Re: Apaptive Bauteile, Vasari, Revit Geeks
Die nicht-englischsprachigen Anwender von Revit müssen leider immer mehrere Jahre warten, bis die Tools übersetzt werden, und noch viel länger, bis die Software an die nationalen Erfordernisse angepasst sind. Ich denke kaum, dass Autodesk darauf hofft, dass sich die EU-Staaten auf einheitliche Normenwerke einigen, um nicht mindestens 27 (und wenn es in allen Ländern so ist wie in Österreich, dass jedes Bundesland eigene Baugesetze hat, dann ein vielfaches davon) verschieden länderspezifische Anpassungen vornehmen zu müssen. Aber das ist ev. hier fehl am Platz...

Vasari ist in der Tat ein beeindruckendes Entwurfstool, mit dem schon im frühen Projektstadium Optimierungen vorgenommen und Optionen untersucht werden können. Auch wenn die meisten Beispiele, die derzeit für Vasari herumschwirren, eher theoretischer Natur sind (wir können leider nicht alle Wolkenkratzer mit geschwungenen adaptiven Fassadenelementen entwerfen); so bieten die derzeit verfügbaren Analysewerkzeuge ("Windkanal", Sonneneinstrahlung, Schattenstudien, Energiebedarf) interessante Steuerungsmöglichkeiten. Das Problem, das ich bei dem Ganzen allerdings sehe (ich verfolge die Entwicklung von Revit mittlerweile seit der Version 9.1): das Beste an Revit ist sein Potential. Die Möglichkeiten sind mannigfaltig; viele Dinge ließen sich logisch aus der dahinterliegenden Datenbank ableiten; allerdings hat man (auch nicht oder nur schwer) Zugriff zu diesen Daten bzw. deren Zusammenhänge.
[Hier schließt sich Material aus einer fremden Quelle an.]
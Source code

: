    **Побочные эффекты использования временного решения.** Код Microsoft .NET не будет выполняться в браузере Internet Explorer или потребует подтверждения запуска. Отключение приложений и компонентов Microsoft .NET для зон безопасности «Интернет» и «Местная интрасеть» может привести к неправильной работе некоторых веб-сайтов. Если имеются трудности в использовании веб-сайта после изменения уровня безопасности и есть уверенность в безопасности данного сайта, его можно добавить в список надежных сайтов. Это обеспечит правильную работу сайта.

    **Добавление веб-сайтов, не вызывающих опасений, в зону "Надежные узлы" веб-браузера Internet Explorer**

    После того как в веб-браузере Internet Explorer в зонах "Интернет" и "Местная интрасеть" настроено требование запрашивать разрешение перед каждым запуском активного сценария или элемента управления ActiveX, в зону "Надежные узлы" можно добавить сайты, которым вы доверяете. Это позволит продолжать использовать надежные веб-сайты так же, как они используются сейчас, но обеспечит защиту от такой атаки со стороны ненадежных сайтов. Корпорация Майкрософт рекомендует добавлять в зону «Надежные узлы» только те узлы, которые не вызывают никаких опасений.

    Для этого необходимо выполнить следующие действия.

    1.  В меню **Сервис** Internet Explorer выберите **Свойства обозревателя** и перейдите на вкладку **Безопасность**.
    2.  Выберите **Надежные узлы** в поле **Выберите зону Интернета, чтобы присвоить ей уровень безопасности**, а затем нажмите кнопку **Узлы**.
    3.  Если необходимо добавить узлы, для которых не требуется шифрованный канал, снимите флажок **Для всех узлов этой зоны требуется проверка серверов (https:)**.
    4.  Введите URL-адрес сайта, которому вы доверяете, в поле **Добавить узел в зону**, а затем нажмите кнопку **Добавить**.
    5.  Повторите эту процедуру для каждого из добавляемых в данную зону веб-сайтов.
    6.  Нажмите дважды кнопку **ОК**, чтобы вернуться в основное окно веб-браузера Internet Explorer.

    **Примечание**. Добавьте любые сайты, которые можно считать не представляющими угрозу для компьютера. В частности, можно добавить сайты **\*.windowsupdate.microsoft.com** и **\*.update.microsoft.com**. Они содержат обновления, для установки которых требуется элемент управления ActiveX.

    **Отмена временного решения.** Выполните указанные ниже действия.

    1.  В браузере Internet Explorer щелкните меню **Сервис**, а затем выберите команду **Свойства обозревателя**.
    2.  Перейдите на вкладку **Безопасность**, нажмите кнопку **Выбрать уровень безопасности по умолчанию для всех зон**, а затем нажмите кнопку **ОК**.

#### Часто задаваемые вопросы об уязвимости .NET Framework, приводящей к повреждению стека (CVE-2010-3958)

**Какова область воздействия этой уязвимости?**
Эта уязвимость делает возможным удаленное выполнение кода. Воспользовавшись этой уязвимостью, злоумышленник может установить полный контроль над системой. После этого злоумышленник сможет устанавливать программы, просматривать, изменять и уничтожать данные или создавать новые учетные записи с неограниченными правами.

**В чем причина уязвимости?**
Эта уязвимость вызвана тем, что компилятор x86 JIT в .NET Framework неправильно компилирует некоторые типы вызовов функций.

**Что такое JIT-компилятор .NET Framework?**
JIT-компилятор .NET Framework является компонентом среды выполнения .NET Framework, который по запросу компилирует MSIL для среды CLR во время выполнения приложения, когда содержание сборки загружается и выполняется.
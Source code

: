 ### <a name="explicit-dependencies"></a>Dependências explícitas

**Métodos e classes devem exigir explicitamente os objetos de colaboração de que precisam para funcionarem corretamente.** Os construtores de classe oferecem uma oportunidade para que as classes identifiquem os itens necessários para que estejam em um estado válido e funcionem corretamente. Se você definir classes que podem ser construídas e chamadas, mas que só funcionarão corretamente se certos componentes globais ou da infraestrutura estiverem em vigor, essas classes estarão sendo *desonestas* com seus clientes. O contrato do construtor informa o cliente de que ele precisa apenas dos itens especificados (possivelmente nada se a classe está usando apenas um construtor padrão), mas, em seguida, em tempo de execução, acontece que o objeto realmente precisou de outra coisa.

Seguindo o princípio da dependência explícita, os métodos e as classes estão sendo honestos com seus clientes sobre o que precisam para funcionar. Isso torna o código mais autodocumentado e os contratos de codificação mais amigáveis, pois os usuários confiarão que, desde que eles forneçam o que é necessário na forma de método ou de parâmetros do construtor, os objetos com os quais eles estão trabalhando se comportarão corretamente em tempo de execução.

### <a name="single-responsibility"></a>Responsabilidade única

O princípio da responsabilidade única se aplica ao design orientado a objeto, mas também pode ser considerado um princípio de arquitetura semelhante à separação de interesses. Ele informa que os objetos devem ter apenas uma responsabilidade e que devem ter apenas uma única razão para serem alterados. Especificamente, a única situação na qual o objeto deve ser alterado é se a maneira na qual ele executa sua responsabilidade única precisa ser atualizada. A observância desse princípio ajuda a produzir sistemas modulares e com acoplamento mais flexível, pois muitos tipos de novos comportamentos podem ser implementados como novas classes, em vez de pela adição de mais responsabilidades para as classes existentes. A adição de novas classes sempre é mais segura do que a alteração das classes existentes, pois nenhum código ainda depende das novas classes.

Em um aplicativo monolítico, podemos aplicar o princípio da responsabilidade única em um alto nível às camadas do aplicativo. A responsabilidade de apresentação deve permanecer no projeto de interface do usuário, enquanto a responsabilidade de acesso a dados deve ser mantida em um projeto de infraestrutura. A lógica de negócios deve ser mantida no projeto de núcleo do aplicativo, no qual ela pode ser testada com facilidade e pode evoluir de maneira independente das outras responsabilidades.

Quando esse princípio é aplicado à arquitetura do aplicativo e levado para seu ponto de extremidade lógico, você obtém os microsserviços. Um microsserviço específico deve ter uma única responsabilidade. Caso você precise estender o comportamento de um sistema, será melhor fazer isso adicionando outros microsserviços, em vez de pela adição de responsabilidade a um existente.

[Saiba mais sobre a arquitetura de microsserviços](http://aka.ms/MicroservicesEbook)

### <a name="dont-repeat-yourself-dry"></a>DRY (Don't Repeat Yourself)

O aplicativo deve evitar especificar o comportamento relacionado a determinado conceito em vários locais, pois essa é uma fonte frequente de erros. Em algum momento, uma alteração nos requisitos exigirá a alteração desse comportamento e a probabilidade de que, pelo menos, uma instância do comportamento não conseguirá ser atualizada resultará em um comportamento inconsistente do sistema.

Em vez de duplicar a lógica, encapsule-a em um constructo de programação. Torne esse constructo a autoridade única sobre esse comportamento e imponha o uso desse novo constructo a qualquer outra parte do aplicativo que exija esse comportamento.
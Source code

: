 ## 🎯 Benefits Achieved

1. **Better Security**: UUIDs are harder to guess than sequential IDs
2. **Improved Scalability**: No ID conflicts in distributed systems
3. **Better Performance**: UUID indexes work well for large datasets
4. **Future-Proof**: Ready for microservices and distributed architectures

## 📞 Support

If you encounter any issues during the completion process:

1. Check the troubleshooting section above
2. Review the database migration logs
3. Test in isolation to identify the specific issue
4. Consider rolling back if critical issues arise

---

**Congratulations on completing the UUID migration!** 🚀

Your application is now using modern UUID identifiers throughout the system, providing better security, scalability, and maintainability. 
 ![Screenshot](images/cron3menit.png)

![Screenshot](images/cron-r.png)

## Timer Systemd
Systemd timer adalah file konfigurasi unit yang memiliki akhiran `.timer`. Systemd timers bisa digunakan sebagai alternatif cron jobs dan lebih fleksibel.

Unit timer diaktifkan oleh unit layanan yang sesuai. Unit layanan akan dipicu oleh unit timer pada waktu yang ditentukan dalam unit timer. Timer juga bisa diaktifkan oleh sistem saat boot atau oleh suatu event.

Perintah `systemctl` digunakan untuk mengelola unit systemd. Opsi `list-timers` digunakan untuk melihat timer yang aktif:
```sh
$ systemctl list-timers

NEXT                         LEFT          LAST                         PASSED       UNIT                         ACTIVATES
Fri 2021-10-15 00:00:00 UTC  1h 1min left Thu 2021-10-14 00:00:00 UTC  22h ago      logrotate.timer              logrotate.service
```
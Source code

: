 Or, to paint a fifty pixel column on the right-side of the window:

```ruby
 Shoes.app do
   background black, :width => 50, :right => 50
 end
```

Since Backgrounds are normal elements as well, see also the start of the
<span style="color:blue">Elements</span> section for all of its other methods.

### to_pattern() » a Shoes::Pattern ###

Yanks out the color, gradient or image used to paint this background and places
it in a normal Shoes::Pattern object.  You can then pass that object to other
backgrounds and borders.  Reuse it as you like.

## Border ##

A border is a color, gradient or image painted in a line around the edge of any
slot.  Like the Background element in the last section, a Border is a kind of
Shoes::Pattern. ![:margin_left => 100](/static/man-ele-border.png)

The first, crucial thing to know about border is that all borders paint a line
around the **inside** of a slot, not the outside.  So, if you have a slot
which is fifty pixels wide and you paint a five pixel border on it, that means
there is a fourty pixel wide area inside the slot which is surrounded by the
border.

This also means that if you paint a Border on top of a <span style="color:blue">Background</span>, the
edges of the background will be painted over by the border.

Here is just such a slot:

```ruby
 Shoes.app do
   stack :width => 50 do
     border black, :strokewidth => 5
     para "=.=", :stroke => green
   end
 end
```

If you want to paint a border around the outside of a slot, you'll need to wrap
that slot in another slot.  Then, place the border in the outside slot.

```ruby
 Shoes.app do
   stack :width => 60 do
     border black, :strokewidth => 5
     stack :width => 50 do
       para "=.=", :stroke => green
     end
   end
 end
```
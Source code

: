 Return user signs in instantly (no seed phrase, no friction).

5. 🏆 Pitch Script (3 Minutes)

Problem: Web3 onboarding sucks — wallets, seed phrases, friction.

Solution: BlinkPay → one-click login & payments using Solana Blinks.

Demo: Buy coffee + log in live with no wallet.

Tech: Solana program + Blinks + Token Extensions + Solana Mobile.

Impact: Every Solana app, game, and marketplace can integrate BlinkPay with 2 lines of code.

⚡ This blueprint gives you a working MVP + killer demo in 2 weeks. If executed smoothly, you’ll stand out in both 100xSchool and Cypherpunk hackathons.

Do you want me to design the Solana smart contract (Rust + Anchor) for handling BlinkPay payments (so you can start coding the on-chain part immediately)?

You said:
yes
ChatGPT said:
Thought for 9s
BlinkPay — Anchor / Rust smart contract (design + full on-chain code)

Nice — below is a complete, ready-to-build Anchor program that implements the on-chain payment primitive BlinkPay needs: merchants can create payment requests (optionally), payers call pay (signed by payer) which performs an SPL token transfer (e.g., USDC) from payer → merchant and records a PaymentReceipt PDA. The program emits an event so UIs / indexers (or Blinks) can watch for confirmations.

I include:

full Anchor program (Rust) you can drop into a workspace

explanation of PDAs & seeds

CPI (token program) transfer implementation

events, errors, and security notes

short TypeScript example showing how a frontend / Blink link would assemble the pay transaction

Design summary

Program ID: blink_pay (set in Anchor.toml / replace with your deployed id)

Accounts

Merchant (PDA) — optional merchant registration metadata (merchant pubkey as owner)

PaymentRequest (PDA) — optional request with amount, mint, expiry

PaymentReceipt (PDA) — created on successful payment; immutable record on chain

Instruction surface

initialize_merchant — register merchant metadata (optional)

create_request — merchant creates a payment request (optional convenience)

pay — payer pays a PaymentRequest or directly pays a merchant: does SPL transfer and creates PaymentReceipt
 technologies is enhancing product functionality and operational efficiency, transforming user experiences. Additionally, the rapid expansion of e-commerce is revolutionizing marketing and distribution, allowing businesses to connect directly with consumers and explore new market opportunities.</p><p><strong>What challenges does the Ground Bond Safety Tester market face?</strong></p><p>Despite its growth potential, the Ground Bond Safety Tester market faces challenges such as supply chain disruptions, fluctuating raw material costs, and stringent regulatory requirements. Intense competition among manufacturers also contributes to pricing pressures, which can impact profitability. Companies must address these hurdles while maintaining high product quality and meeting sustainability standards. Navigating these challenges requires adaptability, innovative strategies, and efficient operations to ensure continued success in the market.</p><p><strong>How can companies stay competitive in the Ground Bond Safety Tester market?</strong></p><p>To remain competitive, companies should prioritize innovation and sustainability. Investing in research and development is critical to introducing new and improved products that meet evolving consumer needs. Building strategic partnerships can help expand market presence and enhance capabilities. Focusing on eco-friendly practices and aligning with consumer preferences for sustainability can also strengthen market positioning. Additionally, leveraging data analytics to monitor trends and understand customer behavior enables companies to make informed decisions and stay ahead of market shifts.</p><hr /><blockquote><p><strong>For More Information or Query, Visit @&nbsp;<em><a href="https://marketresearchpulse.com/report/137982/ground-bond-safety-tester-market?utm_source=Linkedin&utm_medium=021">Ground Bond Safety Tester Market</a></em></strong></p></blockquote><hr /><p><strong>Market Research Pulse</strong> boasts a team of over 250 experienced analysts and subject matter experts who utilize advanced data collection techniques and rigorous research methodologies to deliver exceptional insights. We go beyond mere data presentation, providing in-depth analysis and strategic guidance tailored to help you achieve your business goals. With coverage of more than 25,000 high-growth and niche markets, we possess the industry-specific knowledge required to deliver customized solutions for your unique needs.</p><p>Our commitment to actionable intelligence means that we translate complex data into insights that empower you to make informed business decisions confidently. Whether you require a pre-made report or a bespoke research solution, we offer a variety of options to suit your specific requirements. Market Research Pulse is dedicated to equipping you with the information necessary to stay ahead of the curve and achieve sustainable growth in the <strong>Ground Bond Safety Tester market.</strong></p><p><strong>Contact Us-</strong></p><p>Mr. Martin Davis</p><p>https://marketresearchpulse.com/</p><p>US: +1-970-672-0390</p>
Das Produktportfolio von Autodesk geht immer mehr in die Breite, m.M.n, und obwohl ich viele dieser Entwicklungen gelungen und toll finde, fehlt mir oft die Tiefe in der Weiterbearbeitung. Der Sinn eines "Revit LT" alias Project Spark erschließt sich mir beispielsweise nicht. Denn viele grundlegende Befehle sind immer noch zu wenig mächtig oder behäbig.

Der Ausblick ist wie gesagt immer glanzvoll. Gerade externe Entwicklungen zeigen bei den Autodesk-Produkt immer wieder, was eigentlich machbar ist (das scheint wirklich die Strategie von ADSK zu sein). Das Projekt Dynamo etwa, eine Art Grasshopper für Revit. Wenn das, inklusive einer Form von Galapagos (und etwas bis viel mehr Möglichkeiten, dreidimensionale Formen zu erzeugen und bearbeiten, und nicht nur Daumen x Pi) sowie ein Raum- und Funktionsprogramm a la Trelligence Affinity in Vasari implementiert würde, dann wäre das wirklich ein umfassendes Entwurfsprogramm, dessen Ergebnis dann in Revit Construction (ich nenn's mal so) "baustellenfertig" ausgearbeitet werden könnte. Und dann noch eine "Codechecker" wie in Solibri. Soweit mein Wunschzettel ans ADSK-Christkind (oder den Weihnachtsmann für den Rest der Welt).